• [Brief]: Scan the entries below and extract each line with the word "Aiutare" in it.

┌─ Material supplied

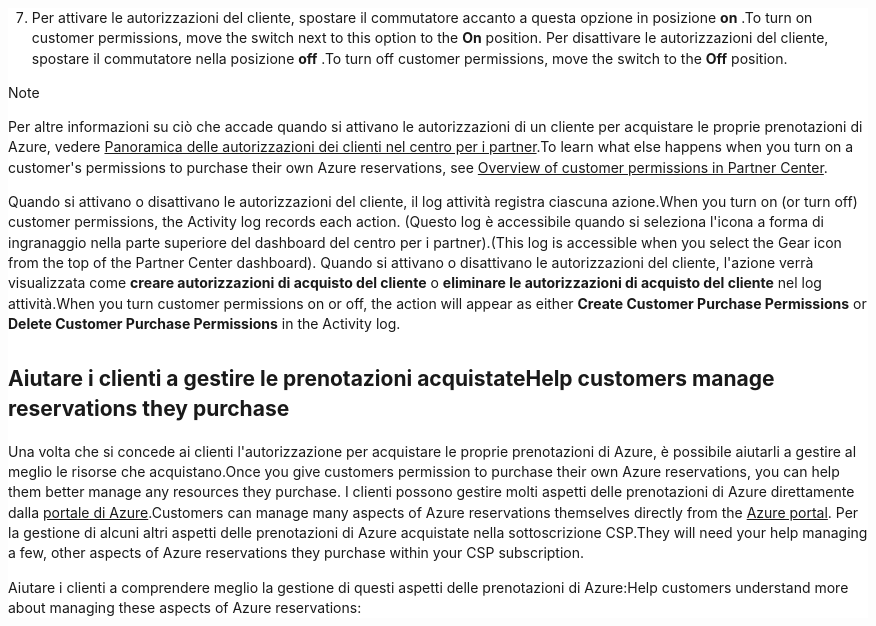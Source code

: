 7. <span data-ttu-id="da5cd-185">Per attivare le autorizzazioni del cliente, spostare il commutatore accanto a questa opzione in posizione **on** .</span><span class="sxs-lookup"><span data-stu-id="da5cd-185">To turn on customer permissions, move the switch next to this option to the **On** position.</span></span> <span data-ttu-id="da5cd-186">Per disattivare le autorizzazioni del cliente, spostare il commutatore nella posizione **off** .</span><span class="sxs-lookup"><span data-stu-id="da5cd-186">To turn off customer permissions, move the switch to the **Off** position.</span></span>

>[!NOTE]
> <span data-ttu-id="da5cd-187">Per altre informazioni su ciò che accade quando si attivano le autorizzazioni di un cliente per acquistare le proprie prenotazioni di Azure, vedere [Panoramica delle autorizzazioni dei clienti nel centro per i partner](give-customers-permission.md#overview-of-customer-permissions-in-partner-center).</span><span class="sxs-lookup"><span data-stu-id="da5cd-187">To learn what else happens when you turn on a customer's permissions to purchase their own Azure reservations, see [Overview of customer permissions in Partner Center](give-customers-permission.md#overview-of-customer-permissions-in-partner-center).</span></span>
>
><span data-ttu-id="da5cd-188">Quando si attivano o disattivano le autorizzazioni del cliente, il log attività registra ciascuna azione.</span><span class="sxs-lookup"><span data-stu-id="da5cd-188">When you turn on (or turn off) customer permissions, the Activity log records each action.</span></span> <span data-ttu-id="da5cd-189">(Questo log è accessibile quando si seleziona l'icona a forma di ingranaggio nella parte superiore del dashboard del centro per i partner).</span><span class="sxs-lookup"><span data-stu-id="da5cd-189">(This log is accessible when you select the Gear icon from the top of the Partner Center dashboard).</span></span> <span data-ttu-id="da5cd-190">Quando si attivano o disattivano le autorizzazioni del cliente, l'azione verrà visualizzata come **creare autorizzazioni di acquisto del cliente** o **eliminare le autorizzazioni di acquisto del cliente** nel log attività.</span><span class="sxs-lookup"><span data-stu-id="da5cd-190">When you turn customer permissions on or off, the action will appear as either **Create Customer Purchase Permissions** or **Delete Customer Purchase Permissions** in the Activity log.</span></span>

## <a name="help-customers-manage-reservations-they-purchase"></a><span data-ttu-id="da5cd-191">Aiutare i clienti a gestire le prenotazioni acquistate</span><span class="sxs-lookup"><span data-stu-id="da5cd-191">Help customers manage reservations they purchase</span></span>

<span data-ttu-id="da5cd-192">Una volta che si concede ai clienti l'autorizzazione per acquistare le proprie prenotazioni di Azure, è possibile aiutarli a gestire al meglio le risorse che acquistano.</span><span class="sxs-lookup"><span data-stu-id="da5cd-192">Once you give customers permission to purchase their own Azure reservations, you can help them better manage any resources they purchase.</span></span> <span data-ttu-id="da5cd-193">I clienti possono gestire molti aspetti delle prenotazioni di Azure direttamente dalla [portale di Azure](https://portal.azure.com/).</span><span class="sxs-lookup"><span data-stu-id="da5cd-193">Customers can manage many aspects of Azure reservations themselves directly from the [Azure portal](https://portal.azure.com/).</span></span> <span data-ttu-id="da5cd-194">Per la gestione di alcuni altri aspetti delle prenotazioni di Azure acquistate nella sottoscrizione CSP.</span><span class="sxs-lookup"><span data-stu-id="da5cd-194">They will need your help managing a few, other aspects of Azure reservations they purchase within your CSP subscription.</span></span>  

<span data-ttu-id="da5cd-195">Aiutare i clienti a comprendere meglio la gestione di questi aspetti delle prenotazioni di Azure:</span><span class="sxs-lookup"><span data-stu-id="da5cd-195">Help customers understand more about managing these aspects of Azure reservations:</span></span>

└─

• [Solution for this exercise]:
## <a name="help-customers-manage-reservations-they-purchase"></a><span data-ttu-id="da5cd-191">Aiutare i clienti a gestire le prenotazioni acquistate</span><span class="sxs-lookup"><span data-stu-id="da5cd-191">Help customers manage reservations they purchase</span></span>
<span data-ttu-id="da5cd-195">Aiutare i clienti a comprendere meglio la gestione di questi aspetti delle prenotazioni di Azure:</span><span class="sxs-lookup"><span data-stu-id="da5cd-195">Help customers understand more about managing these aspects of Azure reservations:</span></span>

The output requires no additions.